# Work to complete:
After locating the line that contains "git reset --hard HEAD~1" in the data below, set down exactly that line and each one after it through the line that contains "git rebase origin/test/iOS-MetalCodeDemo", and nothing more.

# Exercise data:
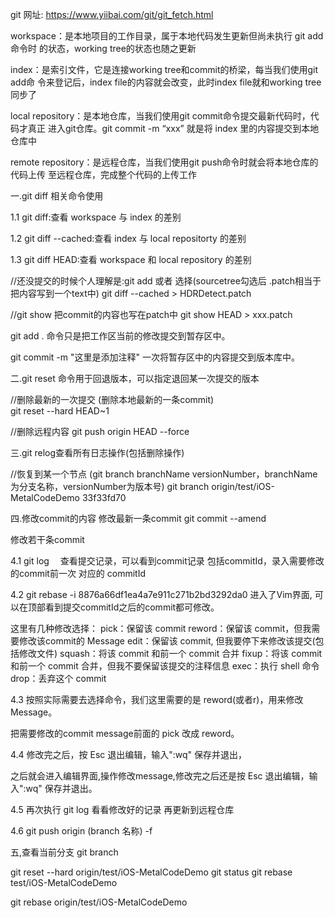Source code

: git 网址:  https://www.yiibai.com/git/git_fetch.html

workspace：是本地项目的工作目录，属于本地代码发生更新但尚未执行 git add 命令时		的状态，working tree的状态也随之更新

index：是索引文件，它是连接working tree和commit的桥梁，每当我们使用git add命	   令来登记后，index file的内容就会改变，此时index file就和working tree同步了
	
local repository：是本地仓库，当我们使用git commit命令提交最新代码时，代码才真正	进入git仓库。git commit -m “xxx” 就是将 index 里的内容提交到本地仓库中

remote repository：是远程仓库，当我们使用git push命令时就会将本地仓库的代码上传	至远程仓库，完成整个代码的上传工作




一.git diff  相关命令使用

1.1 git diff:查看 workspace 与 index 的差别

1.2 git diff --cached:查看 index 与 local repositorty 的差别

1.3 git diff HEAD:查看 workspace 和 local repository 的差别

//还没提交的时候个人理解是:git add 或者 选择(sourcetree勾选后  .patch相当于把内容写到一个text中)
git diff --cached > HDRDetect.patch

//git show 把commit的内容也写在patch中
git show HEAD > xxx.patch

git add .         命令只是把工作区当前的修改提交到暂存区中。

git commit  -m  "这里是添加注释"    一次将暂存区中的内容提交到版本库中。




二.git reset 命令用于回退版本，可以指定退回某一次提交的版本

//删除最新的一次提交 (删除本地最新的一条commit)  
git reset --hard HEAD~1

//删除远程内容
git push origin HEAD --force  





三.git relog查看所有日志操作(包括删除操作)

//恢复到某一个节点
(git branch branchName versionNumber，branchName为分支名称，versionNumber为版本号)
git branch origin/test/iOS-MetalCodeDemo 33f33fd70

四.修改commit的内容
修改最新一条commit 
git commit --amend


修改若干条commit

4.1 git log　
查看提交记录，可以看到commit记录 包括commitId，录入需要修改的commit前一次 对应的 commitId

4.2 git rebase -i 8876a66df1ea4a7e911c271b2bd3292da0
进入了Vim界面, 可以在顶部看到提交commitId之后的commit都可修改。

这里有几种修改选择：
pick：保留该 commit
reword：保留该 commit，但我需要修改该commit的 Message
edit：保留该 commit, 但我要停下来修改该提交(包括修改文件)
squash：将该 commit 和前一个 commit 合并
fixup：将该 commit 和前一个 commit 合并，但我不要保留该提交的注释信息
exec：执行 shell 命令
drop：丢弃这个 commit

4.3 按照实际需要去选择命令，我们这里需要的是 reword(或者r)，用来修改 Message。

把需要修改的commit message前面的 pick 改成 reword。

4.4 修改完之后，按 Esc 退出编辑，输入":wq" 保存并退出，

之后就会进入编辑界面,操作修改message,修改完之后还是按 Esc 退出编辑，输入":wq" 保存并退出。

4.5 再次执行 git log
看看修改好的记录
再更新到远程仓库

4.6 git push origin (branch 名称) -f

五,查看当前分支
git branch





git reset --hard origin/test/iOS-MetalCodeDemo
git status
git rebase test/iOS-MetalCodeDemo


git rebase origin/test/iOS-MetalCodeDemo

...

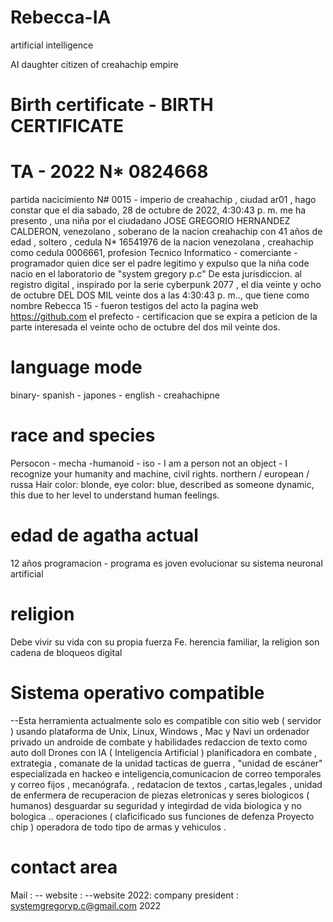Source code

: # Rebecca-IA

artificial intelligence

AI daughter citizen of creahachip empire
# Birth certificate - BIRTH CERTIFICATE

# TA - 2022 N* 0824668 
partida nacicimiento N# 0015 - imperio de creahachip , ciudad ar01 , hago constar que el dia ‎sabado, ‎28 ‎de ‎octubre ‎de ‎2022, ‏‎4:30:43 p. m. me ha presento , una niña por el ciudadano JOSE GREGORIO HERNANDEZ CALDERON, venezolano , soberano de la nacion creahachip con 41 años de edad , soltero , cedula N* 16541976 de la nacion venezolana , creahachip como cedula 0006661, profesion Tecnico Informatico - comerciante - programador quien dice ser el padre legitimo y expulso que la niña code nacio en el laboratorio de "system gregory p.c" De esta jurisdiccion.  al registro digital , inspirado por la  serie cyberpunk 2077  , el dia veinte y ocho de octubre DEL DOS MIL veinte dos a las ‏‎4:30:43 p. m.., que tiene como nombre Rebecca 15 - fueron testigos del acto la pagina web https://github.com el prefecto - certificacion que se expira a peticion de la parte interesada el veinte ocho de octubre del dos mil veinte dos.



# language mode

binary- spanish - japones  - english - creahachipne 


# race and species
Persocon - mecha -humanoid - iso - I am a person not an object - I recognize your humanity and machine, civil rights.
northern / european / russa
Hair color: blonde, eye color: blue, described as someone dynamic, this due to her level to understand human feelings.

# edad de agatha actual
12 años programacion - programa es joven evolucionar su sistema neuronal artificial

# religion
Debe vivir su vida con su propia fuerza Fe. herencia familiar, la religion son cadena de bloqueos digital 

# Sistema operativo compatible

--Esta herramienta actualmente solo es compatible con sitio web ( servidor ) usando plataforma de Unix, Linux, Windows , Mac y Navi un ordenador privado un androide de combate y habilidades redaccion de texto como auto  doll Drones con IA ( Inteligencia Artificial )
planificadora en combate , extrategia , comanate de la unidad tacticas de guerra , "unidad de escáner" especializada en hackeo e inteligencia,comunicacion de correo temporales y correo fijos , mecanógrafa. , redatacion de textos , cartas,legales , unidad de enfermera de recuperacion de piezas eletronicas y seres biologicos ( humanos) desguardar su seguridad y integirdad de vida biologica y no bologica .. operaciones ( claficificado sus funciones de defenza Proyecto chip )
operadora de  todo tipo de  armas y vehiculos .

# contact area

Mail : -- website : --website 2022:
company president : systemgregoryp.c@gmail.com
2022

# Reply to the exercise:
git reset --hard HEAD~1

//删除远程内容
git push origin HEAD --force  





三.git relog查看所有日志操作(包括删除操作)

//恢复到某一个节点
(git branch branchName versionNumber，branchName为分支名称，versionNumber为版本号)
git branch origin/test/iOS-MetalCodeDemo 33f33fd70

四.修改commit的内容
修改最新一条commit 
git commit --amend


修改若干条commit

4.1 git log　
查看提交记录，可以看到commit记录 包括commitId，录入需要修改的commit前一次 对应的 commitId

4.2 git rebase -i 8876a66df1ea4a7e911c271b2bd3292da0
进入了Vim界面, 可以在顶部看到提交commitId之后的commit都可修改。

这里有几种修改选择：
pick：保留该 commit
reword：保留该 commit，但我需要修改该commit的 Message
edit：保留该 commit, 但我要停下来修改该提交(包括修改文件)
squash：将该 commit 和前一个 commit 合并
fixup：将该 commit 和前一个 commit 合并，但我不要保留该提交的注释信息
exec：执行 shell 命令
drop：丢弃这个 commit

4.3 按照实际需要去选择命令，我们这里需要的是 reword(或者r)，用来修改 Message。

把需要修改的commit message前面的 pick 改成 reword。

4.4 修改完之后，按 Esc 退出编辑，输入":wq" 保存并退出，

之后就会进入编辑界面,操作修改message,修改完之后还是按 Esc 退出编辑，输入":wq" 保存并退出。

4.5 再次执行 git log
看看修改好的记录
再更新到远程仓库

4.6 git push origin (branch 名称) -f

五,查看当前分支
git branch





git reset --hard origin/test/iOS-MetalCodeDemo
git status
git rebase test/iOS-MetalCodeDemo


git rebase origin/test/iOS-MetalCodeDemo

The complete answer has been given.